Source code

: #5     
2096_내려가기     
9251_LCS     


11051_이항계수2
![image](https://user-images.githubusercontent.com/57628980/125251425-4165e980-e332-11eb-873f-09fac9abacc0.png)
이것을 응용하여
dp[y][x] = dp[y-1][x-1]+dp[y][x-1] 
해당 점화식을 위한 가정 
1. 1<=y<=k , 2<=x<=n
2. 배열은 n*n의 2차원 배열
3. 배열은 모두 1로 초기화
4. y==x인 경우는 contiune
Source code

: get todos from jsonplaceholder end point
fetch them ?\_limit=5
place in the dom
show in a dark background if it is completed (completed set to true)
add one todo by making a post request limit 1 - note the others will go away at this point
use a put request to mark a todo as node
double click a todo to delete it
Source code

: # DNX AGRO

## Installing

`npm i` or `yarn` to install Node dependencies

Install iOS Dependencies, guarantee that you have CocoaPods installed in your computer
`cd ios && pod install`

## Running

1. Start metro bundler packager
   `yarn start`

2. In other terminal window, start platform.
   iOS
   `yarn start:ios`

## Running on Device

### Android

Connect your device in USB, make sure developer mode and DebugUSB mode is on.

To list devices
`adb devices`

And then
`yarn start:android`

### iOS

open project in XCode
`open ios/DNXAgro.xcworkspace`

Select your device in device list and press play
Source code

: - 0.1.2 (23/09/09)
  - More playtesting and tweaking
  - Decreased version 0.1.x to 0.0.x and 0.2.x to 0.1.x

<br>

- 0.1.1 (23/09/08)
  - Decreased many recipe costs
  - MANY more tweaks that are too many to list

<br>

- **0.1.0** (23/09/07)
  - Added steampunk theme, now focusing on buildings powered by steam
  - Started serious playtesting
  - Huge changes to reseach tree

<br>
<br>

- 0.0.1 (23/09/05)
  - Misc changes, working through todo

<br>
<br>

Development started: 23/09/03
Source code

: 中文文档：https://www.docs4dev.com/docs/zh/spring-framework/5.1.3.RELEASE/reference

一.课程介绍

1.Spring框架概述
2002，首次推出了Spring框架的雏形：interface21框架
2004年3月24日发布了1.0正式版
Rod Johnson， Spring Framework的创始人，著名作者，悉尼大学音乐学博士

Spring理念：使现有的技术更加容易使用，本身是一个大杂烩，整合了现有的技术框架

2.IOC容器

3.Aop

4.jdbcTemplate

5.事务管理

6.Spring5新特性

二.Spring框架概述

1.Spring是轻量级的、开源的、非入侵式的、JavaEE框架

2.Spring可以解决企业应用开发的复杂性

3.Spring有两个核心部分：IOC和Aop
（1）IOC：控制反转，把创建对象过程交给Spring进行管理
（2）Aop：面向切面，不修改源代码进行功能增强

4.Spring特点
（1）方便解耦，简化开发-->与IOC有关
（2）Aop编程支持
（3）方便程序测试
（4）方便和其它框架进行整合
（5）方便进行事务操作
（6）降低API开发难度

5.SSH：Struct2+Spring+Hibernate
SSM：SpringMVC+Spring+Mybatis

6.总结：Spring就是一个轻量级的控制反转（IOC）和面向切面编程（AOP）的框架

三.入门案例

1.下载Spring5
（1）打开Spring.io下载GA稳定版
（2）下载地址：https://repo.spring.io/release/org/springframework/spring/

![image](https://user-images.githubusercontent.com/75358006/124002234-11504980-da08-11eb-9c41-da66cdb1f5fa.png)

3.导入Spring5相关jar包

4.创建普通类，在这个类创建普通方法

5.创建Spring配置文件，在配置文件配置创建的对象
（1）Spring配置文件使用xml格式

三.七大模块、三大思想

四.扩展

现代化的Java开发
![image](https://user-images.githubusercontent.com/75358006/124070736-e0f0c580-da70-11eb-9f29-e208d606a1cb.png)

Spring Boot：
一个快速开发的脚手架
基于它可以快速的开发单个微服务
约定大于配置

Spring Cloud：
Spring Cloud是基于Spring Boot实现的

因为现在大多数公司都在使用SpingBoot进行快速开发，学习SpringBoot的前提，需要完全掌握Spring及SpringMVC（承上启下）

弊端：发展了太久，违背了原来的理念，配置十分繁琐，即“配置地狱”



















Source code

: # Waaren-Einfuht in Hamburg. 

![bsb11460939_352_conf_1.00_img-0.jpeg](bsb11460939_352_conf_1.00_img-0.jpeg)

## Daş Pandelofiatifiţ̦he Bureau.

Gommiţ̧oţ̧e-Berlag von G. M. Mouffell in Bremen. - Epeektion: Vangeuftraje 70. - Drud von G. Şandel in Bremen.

-=-=-=-=-

Restate, word for word, the final stretch of the entries above: the line containing "5.SSH：Struct2+Spring+Hibernate" and every line after it, up to and including the last.

» Task solution:
5.SSH：Struct2+Spring+Hibernate
SSM：SpringMVC+Spring+Mybatis

6.总结：Spring就是一个轻量级的控制反转（IOC）和面向切面编程（AOP）的框架

三.入门案例

1.下载Spring5
（1）打开Spring.io下载GA稳定版
（2）下载地址：https://repo.spring.io/release/org/springframework/spring/

![image](https://user-images.githubusercontent.com/75358006/124002234-11504980-da08-11eb-9c41-da66cdb1f5fa.png)

3.导入Spring5相关jar包

4.创建普通类，在这个类创建普通方法

5.创建Spring配置文件，在配置文件配置创建的对象
（1）Spring配置文件使用xml格式

三.七大模块、三大思想

四.扩展

现代化的Java开发
![image](https://user-images.githubusercontent.com/75358006/124070736-e0f0c580-da70-11eb-9f29-e208d606a1cb.png)

Spring Boot：
一个快速开发的脚手架
基于它可以快速的开发单个微服务
约定大于配置

Spring Cloud：
Spring Cloud是基于Spring Boot实现的

因为现在大多数公司都在使用SpingBoot进行快速开发，学习SpringBoot的前提，需要完全掌握Spring及SpringMVC（承上启下）

弊端：发展了太久，违背了原来的理念，配置十分繁琐，即“配置地狱”



















Source code

: # Waaren-Einfuht in Hamburg. 

![bsb11460939_352_conf_1.00_img-0.jpeg](bsb11460939_352_conf_1.00_img-0.jpeg)

## Daş Pandelofiatifiţ̦he Bureau.

Gommiţ̧oţ̧e-Berlag von G. M. Mouffell in Bremen. - Epeektion: Vangeuftraje 70. - Drud von G. Şandel in Bremen.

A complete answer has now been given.